The surgery went smoothly. Three days later Mr. Wright took a few steps with less of the inertia that had held him back in my office the week before. He was still quite unsteady, however, and just as confused. To buy his wife some time before she had to become a full-time caretaker again, I arranged for ten days of inpatient rehabilitation therapy.

A WEEK AFTER THOMAS WRIGHT’S release from the hospital, he opened the door of my exam room, motioned his wife to walk in, and strode in behind her. According to the smiling Mrs. Wright, he now dressed and fed himself, walked four blocks a day with her, and was logging half an hour each day on his stationary bicycle. When I examined him I found that, remarkably, his right-side weakness had improved and his walking was only slightly wobbly. Even more amazing, he could more easily retrieve information stored in his memory. He recalled the words red, cabbage, and Oldsmobile a few minutes after I said them, although I did have to remind him that one was a color, one a vegetable, and one a car.

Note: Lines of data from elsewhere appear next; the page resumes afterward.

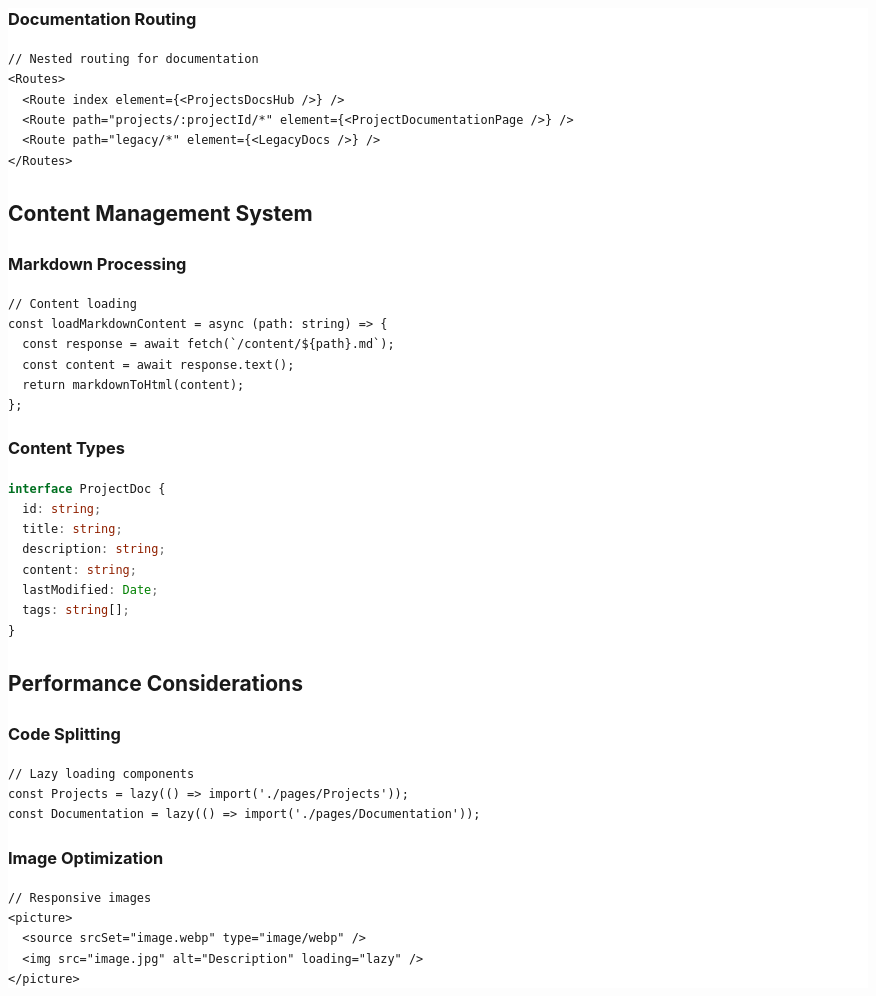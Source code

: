 
### Documentation Routing

```tsx
// Nested routing for documentation
<Routes>
  <Route index element={<ProjectsDocsHub />} />
  <Route path="projects/:projectId/*" element={<ProjectDocumentationPage />} />
  <Route path="legacy/*" element={<LegacyDocs />} />
</Routes>
```

## Content Management System

### Markdown Processing

```tsx
// Content loading
const loadMarkdownContent = async (path: string) => {
  const response = await fetch(`/content/${path}.md`);
  const content = await response.text();
  return markdownToHtml(content);
};
```

### Content Types

```typescript
interface ProjectDoc {
  id: string;
  title: string;
  description: string;
  content: string;
  lastModified: Date;
  tags: string[];
}
```

## Performance Considerations

### Code Splitting

```tsx
// Lazy loading components
const Projects = lazy(() => import('./pages/Projects'));
const Documentation = lazy(() => import('./pages/Documentation'));
```

### Image Optimization

```tsx
// Responsive images
<picture>
  <source srcSet="image.webp" type="image/webp" />
  <img src="image.jpg" alt="Description" loading="lazy" />
</picture>
```
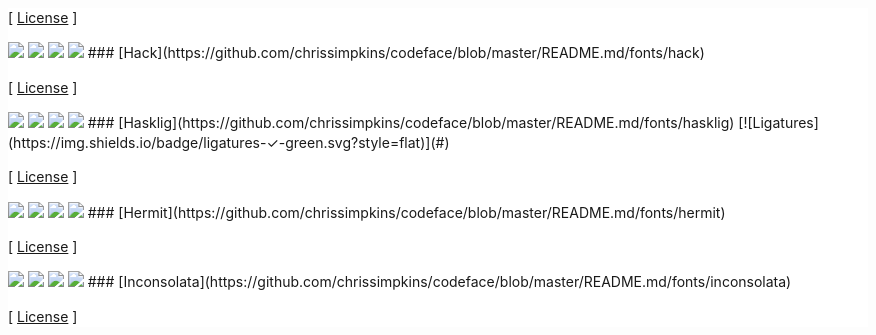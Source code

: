 \[ [License](https://github.com/chrissimpkins/codeface/blob/master/README.md/fonts/free-mono/license.txt) ]

<img src="https://github.com/chrissimpkins/codeface/raw/master/images/gallery/free-mono-STP.png" width="725">
<img src="https://github.com/chrissimpkins/codeface/raw/master/images/gallery/free-mono-STPC.png" width="725">
<img src="https://github.com/chrissimpkins/codeface/raw/master/images/gallery/free-mono-dark.png" width="725">
<img src="https://github.com/chrissimpkins/codeface/raw/master/images/gallery/free-mono-light.png" width="725">
### [Hack](https://github.com/chrissimpkins/codeface/blob/master/README.md/fonts/hack)

\[ [License](https://github.com/chrissimpkins/codeface/blob/master/README.md/fonts/hack/license.txt) ]

<img src="https://github.com/chrissimpkins/codeface/raw/master/images/gallery/hack-STP.png" width="725">
<img src="https://github.com/chrissimpkins/codeface/raw/master/images/gallery/hack-STPC.png" width="725">
<img src="https://github.com/chrissimpkins/codeface/raw/master/images/gallery/hack-dark.png" width="725">
<img src="https://github.com/chrissimpkins/codeface/raw/master/images/gallery/hack-light.png" width="725">
### [Hasklig](https://github.com/chrissimpkins/codeface/blob/master/README.md/fonts/hasklig)  [![Ligatures](https://img.shields.io/badge/ligatures-✓-green.svg?style=flat)](#)

\[ [License](https://github.com/chrissimpkins/codeface/blob/master/README.md/fonts/hasklig/license.txt) ]

<img src="https://github.com/chrissimpkins/codeface/raw/master/images/gallery/hasklig-STP.png" width="725">
<img src="https://github.com/chrissimpkins/codeface/raw/master/images/gallery/hasklig-STPC.png" width="725">
<img src="https://github.com/chrissimpkins/codeface/raw/master/images/gallery/hasklig-dark.png" width="725">
<img src="https://github.com/chrissimpkins/codeface/raw/master/images/gallery/hasklig-light.png" width="725">
### [Hermit](https://github.com/chrissimpkins/codeface/blob/master/README.md/fonts/hermit)

\[ [License](https://github.com/chrissimpkins/codeface/blob/master/README.md/fonts/hermit/license.txt) ]

<img src="https://github.com/chrissimpkins/codeface/raw/master/images/gallery/hermit-STP.png" width="725">
<img src="https://github.com/chrissimpkins/codeface/raw/master/images/gallery/hermit-STPC.png" width="725">
<img src="https://github.com/chrissimpkins/codeface/raw/master/images/gallery/hermit-dark.png" width="725">
<img src="https://github.com/chrissimpkins/codeface/raw/master/images/gallery/hermit-light.png" width="725">
### [Inconsolata](https://github.com/chrissimpkins/codeface/blob/master/README.md/fonts/inconsolata)

\[ [License](https://github.com/chrissimpkins/codeface/blob/master/README.md/fonts/inconsolata/license.txt) ]
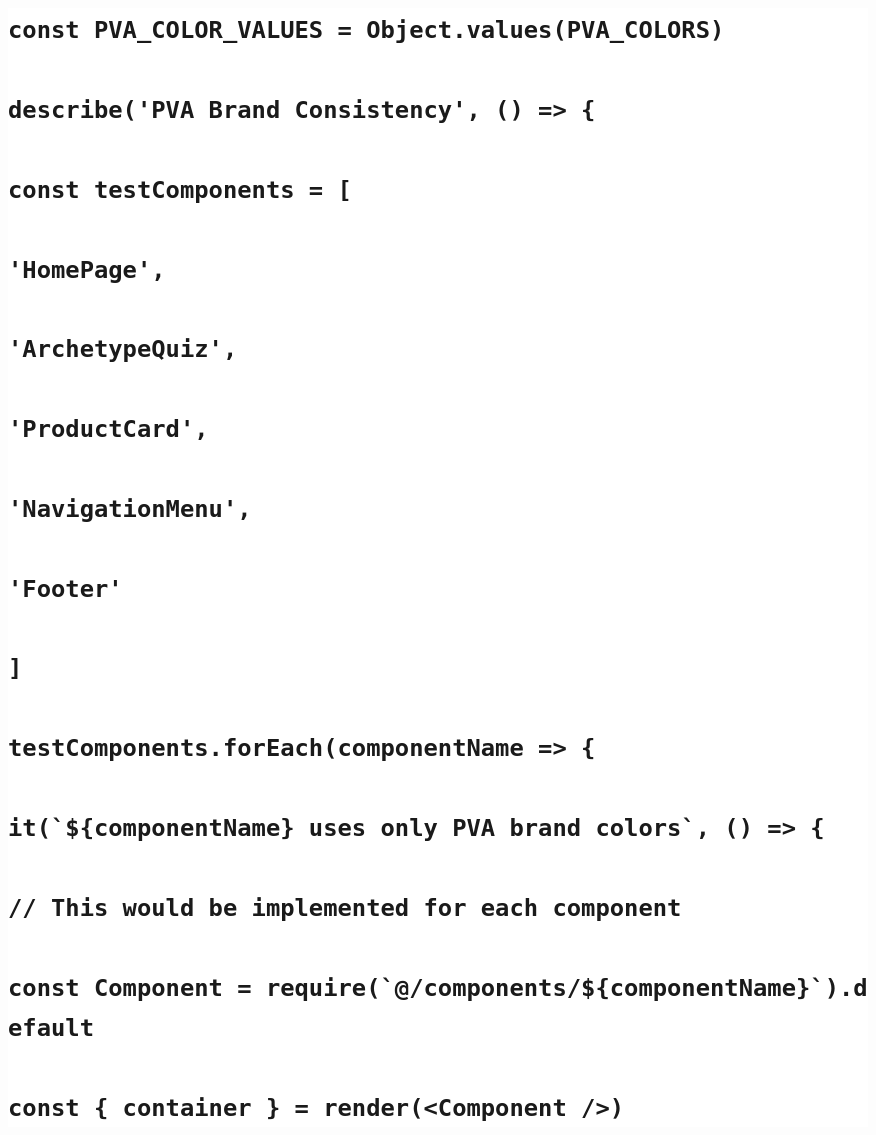 # **`const PVA_COLOR_VALUES = Object.values(PVA_COLORS)`**

# 

# **`describe('PVA Brand Consistency', () => {`**

#   **`const testComponents = [`**

#     **`'HomePage',`**

#     **`'ArchetypeQuiz',`**

#     **`'ProductCard',`**

#     **`'NavigationMenu',`**

#     **`'Footer'`**

#   **`]`**

# 

#   **`testComponents.forEach(componentName => {`**

#     **``it(`${componentName} uses only PVA brand colors`, () => {``**

#       **`// This would be implemented for each component`**

#       **``const Component = require(`@/components/${componentName}`).default``**

#       **`const { container } = render(<Component />)`**

#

There was one intriguing change–Mr. Wright had developed some odd rituals. For example, Mrs. Wright told me how, that morning, he had torn all the sheets off a roll of toilet paper and neatly stacked them on the sink. I asked him about the toilet paper business.

“Oh, I get onto it and it goes,” he replied, perhaps not so cryptically. It seemed that once something captured his attention, his still-damaged frontal lobes–responsible for a number of behaviors, including sifting out what’s important from what isn’t–wouldn’t let him see past it.

But although many words and memories still eluded him, the shunt had restored more of his cognition than I would have predicted. In retrospect, I realized that the hydrocephalus must have been working insidiously against him from the beginning, as he tried to recover from the acute effects of the brain trauma.

“What’s that bump along your head?” I asked, as my finger traced the subcutaneous route of the shunt and its soft valve.

“Oh, operated on to a degree, I suppose,” he answered.